EXERCISE DETAILS: Print all of the data exactly as written.

RECORDS TO PROCESS:
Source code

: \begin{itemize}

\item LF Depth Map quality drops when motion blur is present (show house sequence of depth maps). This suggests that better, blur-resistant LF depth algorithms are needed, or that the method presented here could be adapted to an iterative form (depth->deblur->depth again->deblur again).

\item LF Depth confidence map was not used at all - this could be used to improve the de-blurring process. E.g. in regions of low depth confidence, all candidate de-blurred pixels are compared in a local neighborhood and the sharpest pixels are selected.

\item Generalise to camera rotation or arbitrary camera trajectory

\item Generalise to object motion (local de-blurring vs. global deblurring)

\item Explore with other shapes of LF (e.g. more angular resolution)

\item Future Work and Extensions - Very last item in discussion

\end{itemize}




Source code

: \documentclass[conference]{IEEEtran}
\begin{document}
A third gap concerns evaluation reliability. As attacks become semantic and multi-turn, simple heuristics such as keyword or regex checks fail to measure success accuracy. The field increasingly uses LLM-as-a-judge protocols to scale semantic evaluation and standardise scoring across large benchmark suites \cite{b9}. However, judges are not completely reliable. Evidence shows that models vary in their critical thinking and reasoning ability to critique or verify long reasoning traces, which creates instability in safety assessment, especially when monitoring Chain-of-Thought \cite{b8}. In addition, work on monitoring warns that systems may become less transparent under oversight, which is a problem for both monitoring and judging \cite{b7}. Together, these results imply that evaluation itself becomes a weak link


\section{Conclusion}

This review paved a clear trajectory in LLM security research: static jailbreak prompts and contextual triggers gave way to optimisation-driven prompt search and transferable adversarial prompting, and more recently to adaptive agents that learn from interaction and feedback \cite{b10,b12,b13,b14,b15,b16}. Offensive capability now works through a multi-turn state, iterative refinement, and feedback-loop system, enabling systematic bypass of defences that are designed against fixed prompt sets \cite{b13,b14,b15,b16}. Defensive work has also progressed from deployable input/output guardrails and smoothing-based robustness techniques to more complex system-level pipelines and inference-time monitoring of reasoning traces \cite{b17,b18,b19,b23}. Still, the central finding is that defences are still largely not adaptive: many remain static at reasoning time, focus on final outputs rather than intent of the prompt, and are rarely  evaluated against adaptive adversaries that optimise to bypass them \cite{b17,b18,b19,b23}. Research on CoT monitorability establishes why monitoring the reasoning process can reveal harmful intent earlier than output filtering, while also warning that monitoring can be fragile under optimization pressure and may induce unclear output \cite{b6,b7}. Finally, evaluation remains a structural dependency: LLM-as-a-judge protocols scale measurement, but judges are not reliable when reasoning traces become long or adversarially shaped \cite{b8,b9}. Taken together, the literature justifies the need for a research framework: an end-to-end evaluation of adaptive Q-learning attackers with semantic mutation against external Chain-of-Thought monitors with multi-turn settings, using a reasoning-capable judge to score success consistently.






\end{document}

RESPONSE TO THIS EXERCISE:
Source code

: \begin{itemize}

\item LF Depth Map quality drops when motion blur is present (show house sequence of depth maps). This suggests that better, blur-resistant LF depth algorithms are needed, or that the method presented here could be adapted to an iterative form (depth->deblur->depth again->deblur again).

\item LF Depth confidence map was not used at all - this could be used to improve the de-blurring process. E.g. in regions of low depth confidence, all candidate de-blurred pixels are compared in a local neighborhood and the sharpest pixels are selected.

\item Generalise to camera rotation or arbitrary camera trajectory

\item Generalise to object motion (local de-blurring vs. global deblurring)

\item Explore with other shapes of LF (e.g. more angular resolution)

\item Future Work and Extensions - Very last item in discussion

\end{itemize}




Source code

: \documentclass[conference]{IEEEtran}
\begin{document}
A third gap concerns evaluation reliability. As attacks become semantic and multi-turn, simple heuristics such as keyword or regex checks fail to measure success accuracy. The field increasingly uses LLM-as-a-judge protocols to scale semantic evaluation and standardise scoring across large benchmark suites \cite{b9}. However, judges are not completely reliable. Evidence shows that models vary in their critical thinking and reasoning ability to critique or verify long reasoning traces, which creates instability in safety assessment, especially when monitoring Chain-of-Thought \cite{b8}. In addition, work on monitoring warns that systems may become less transparent under oversight, which is a problem for both monitoring and judging \cite{b7}. Together, these results imply that evaluation itself becomes a weak link


\section{Conclusion}

This review paved a clear trajectory in LLM security research: static jailbreak prompts and contextual triggers gave way to optimisation-driven prompt search and transferable adversarial prompting, and more recently to adaptive agents that learn from interaction and feedback \cite{b10,b12,b13,b14,b15,b16}. Offensive capability now works through a multi-turn state, iterative refinement, and feedback-loop system, enabling systematic bypass of defences that are designed against fixed prompt sets \cite{b13,b14,b15,b16}. Defensive work has also progressed from deployable input/output guardrails and smoothing-based robustness techniques to more complex system-level pipelines and inference-time monitoring of reasoning traces \cite{b17,b18,b19,b23}. Still, the central finding is that defences are still largely not adaptive: many remain static at reasoning time, focus on final outputs rather than intent of the prompt, and are rarely  evaluated against adaptive adversaries that optimise to bypass them \cite{b17,b18,b19,b23}. Research on CoT monitorability establishes why monitoring the reasoning process can reveal harmful intent earlier than output filtering, while also warning that monitoring can be fragile under optimization pressure and may induce unclear output \cite{b6,b7}. Finally, evaluation remains a structural dependency: LLM-as-a-judge protocols scale measurement, but judges are not reliable when reasoning traces become long or adversarially shaped \cite{b8,b9}. Taken together, the literature justifies the need for a research framework: an end-to-end evaluation of adaptive Q-learning attackers with semantic mutation against external Chain-of-Thought monitors with multi-turn settings, using a reasoning-capable judge to score success consistently.






\end{document}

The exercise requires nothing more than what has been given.